She blinks. “Who says you don’t know how to flirt?” It’s rhetorical, but it’s a reminder to Roman that she knows everything he says to anyone on the lot, and he pulls back a little. “When is the last time you even used a Rolodex?”

“Oh, my nanny used to tell me stories of them when I was little, no taller than her knee.” He bats his eyes in a way that is at once ridiculous and infuriatingly charming, and it softens the jab about her age. About the difference in their ages. Not that there’s any reason why that should matter.

“Well, did your nanny also tell you that it’s impolite to keep a group of overly intoxicated, over-sexed women who can only think about marriage as an achievement to be checked off waiting?” she asks, stepping away from Roman and his rose and the cologne that she doesn’t hate as much as she did hours earlier. Stockholm Syndrome: the scent. “Pick someone, tell Manny the cameraman, and he can film you making her night,” she says, turning on her heel, stalking back down the hallway, the clip of her shoes echoing. “And fix your tie.”


	2. Chapter 2

_And don't you know happiness is not a place  
_ _It's the road you take  
_ _And who you choose to walk it with  
_ _And the grass ain't always greener on the other side_

Happiness Is Not a Place (The Wind and the Wave)
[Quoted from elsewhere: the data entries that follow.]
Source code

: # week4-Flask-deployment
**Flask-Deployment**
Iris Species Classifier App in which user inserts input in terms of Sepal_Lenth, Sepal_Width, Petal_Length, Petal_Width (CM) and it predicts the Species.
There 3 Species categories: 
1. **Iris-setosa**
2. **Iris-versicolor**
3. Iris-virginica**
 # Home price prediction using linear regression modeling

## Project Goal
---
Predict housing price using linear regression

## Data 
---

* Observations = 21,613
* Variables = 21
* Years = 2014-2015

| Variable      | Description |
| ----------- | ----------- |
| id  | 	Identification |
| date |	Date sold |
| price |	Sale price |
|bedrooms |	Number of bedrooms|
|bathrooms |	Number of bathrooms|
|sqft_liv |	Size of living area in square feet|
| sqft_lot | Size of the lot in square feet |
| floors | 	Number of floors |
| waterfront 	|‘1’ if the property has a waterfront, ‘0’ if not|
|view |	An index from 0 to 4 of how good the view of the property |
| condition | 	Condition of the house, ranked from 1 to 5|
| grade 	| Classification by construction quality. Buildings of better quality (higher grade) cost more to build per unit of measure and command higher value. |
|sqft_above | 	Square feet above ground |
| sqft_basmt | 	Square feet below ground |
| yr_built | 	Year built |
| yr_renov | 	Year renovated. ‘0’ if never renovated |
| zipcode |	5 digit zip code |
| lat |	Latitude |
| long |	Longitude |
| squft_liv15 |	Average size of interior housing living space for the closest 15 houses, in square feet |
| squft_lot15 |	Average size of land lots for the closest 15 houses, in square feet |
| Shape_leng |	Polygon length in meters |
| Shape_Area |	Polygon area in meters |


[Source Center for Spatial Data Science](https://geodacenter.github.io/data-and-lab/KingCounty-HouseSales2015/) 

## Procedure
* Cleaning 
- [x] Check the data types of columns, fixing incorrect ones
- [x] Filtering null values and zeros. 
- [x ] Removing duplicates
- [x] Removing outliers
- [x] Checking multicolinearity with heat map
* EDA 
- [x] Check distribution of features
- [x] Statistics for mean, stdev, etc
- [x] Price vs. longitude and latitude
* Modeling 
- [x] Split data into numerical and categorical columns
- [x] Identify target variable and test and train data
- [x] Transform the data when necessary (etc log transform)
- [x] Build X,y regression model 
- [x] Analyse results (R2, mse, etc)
Talking Roman through the first rose ceremony gives Gerri insight into what preschool teachers must experience, constantly repeating names, hissing into her microphone, anything to keep him from calling the wrong Becca for the third time so they can wrap up this whole fucking circus.

The sun is peeking above the horizon by the time they wrap, and Gerri is tired, her feet are sore, and she knows they’ll just be back at it again in eight hours. She circles around the front of the mansion, makes sure the exit interviews are finishing up. First night departures don’t have much to say, the girl that came in the turkey costume regretting her decisions, tears in her eyes while she expresses her hope for love in the future. “He just didn’t want to….gobble me up,” she says without a hint of irony and Gerri has to swallow a laugh. There’s a pureness to the naïveté of these women, who think that love can be found in eight weeks, that love is as easy to find as a penny on the pavement - all that’s waiting is for them to happen upon it.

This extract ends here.